This one occurs when the request is processed twice, usually happens if a
broker is taken down and then restarted:

org.springframework.dao.DataIntegrityViolationException: Hibernate
operation: Could not execute JDBC batch update; SQL []; ORA-00001:
unique constraint (ABIGGS.OV_PARID_EFFDT_EXP_OVERRIDE_AK) violated ; nested
exception is java.sql.BatchUpdateException: ORA-00001: unique constraint
(ABIGGS.OV_PARID_EFFDT_EXP_OVERRIDE_AK) violated

--
View this message in context: http://www.nabble.com/-Un-reliable%3A---network-of-AMQ-brokers-with-Lingo-t1744760.html#a4742177
Sent from the ActiveMQ - User forum at Nabble.com.

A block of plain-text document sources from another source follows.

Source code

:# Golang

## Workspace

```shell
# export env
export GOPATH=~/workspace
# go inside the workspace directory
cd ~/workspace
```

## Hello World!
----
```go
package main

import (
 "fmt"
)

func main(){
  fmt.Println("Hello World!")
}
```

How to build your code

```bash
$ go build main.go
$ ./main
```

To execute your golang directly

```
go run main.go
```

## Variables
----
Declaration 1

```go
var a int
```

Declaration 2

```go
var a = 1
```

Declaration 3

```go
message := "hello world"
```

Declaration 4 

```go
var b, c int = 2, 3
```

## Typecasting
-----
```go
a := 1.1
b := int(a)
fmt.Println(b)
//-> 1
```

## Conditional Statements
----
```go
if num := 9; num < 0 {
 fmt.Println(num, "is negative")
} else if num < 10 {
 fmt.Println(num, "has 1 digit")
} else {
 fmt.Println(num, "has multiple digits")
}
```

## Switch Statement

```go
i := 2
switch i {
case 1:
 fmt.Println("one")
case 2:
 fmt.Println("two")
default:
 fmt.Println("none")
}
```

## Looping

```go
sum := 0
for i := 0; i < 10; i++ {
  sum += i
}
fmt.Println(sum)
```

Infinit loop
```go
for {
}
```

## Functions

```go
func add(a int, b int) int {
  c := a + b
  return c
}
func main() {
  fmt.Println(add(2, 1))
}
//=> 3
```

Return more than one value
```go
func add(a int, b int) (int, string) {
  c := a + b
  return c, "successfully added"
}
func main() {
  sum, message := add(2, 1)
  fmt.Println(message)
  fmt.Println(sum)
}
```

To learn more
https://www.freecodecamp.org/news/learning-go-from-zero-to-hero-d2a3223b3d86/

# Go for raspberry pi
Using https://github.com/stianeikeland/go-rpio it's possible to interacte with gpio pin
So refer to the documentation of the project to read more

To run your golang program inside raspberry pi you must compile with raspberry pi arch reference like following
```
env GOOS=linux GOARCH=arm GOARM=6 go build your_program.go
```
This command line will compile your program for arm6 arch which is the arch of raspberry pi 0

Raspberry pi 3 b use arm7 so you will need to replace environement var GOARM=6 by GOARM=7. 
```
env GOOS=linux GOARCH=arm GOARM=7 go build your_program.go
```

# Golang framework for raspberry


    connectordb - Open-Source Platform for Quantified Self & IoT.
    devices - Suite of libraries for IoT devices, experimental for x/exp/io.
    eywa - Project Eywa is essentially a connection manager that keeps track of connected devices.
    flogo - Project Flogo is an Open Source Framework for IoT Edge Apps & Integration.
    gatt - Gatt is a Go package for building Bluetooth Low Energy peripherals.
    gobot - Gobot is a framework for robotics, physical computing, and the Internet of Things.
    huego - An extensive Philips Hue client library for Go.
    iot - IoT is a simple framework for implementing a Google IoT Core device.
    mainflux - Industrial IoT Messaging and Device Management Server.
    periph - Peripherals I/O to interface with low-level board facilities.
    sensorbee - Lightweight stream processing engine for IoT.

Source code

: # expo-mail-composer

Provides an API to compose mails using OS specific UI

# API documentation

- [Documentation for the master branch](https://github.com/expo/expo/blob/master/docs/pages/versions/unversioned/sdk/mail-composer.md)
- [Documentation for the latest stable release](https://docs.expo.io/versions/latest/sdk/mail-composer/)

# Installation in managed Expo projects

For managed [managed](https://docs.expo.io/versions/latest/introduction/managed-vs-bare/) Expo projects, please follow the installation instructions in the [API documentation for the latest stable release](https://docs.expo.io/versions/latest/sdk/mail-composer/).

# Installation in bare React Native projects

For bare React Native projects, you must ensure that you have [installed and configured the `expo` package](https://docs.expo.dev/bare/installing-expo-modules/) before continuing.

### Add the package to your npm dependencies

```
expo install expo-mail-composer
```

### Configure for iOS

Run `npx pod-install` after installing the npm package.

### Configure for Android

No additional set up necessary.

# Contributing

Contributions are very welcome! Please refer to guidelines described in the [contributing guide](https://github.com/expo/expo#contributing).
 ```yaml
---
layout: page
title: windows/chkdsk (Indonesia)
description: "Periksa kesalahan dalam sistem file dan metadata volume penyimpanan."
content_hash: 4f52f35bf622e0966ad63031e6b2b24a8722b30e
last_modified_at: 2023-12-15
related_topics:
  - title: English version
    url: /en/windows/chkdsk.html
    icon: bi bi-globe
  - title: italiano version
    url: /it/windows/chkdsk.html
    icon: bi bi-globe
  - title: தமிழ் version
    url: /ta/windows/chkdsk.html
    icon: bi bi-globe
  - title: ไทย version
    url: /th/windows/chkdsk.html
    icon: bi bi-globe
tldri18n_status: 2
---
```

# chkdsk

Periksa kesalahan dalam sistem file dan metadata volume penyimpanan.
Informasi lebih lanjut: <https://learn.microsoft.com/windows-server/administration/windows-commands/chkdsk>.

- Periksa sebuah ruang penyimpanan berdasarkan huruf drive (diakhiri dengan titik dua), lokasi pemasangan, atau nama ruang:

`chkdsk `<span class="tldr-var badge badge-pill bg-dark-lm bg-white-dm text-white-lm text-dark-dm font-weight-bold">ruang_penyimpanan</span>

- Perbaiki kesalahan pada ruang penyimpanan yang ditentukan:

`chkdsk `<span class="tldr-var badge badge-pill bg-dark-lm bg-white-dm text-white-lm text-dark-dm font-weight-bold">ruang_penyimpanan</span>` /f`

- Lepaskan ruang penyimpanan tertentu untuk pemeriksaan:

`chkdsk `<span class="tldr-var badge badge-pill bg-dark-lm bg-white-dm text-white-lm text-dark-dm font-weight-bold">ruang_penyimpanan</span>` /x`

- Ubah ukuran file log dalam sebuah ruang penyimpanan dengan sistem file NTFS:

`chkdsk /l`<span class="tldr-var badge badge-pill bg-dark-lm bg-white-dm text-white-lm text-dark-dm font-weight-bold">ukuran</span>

Re: [Un]reliable:// network of AMQ brokers with Lingo

Posted by red3 <al...@aeso.ca>.

James,

The ActiveMQ 4 M5 release which is quoted as being the only release this
feature is available in by this article does not seem to be available for
download.



James.Strachan wrote:
> 
> If you want reliability and high availability i'd recommend switching
> to using ActiveMQ 4.0 with a Master/Slave configuration which works
> much better in a request-reply type of way than a store/forward
> network of brokers in 3.1.
> 
> http://incubator.apache.org/activemq/masterslave.html
> 
> James
> -------
> http://radio.weblogs.com/0112098/
> 
> 
--
View this message in context: http://www.nabble.com/-Un-reliable%3A---network-of-AMQ-brokers-with-Lingo-t1744760.html#a4760780
Sent from the ActiveMQ - User forum at Nabble.com.

Re: [Un]reliable:// network of AMQ brokers with Lingo

Posted by red3 <al...@aeso.ca>.

Update: I put ActiveMQ 4.0 release in place this week and the situation has
not improved any. Timeouts are still occurring regularly.

We are suspicious about the handling of temporary queues with Networks of
Brokers and I have posted my findings in a new thread.
--
View this message in context: http://www.nabble.com/-Un-reliable%3A---network-of-AMQ-brokers-with-Lingo-t1744760.html#a4895500
Sent from the ActiveMQ - User forum at Nabble.com.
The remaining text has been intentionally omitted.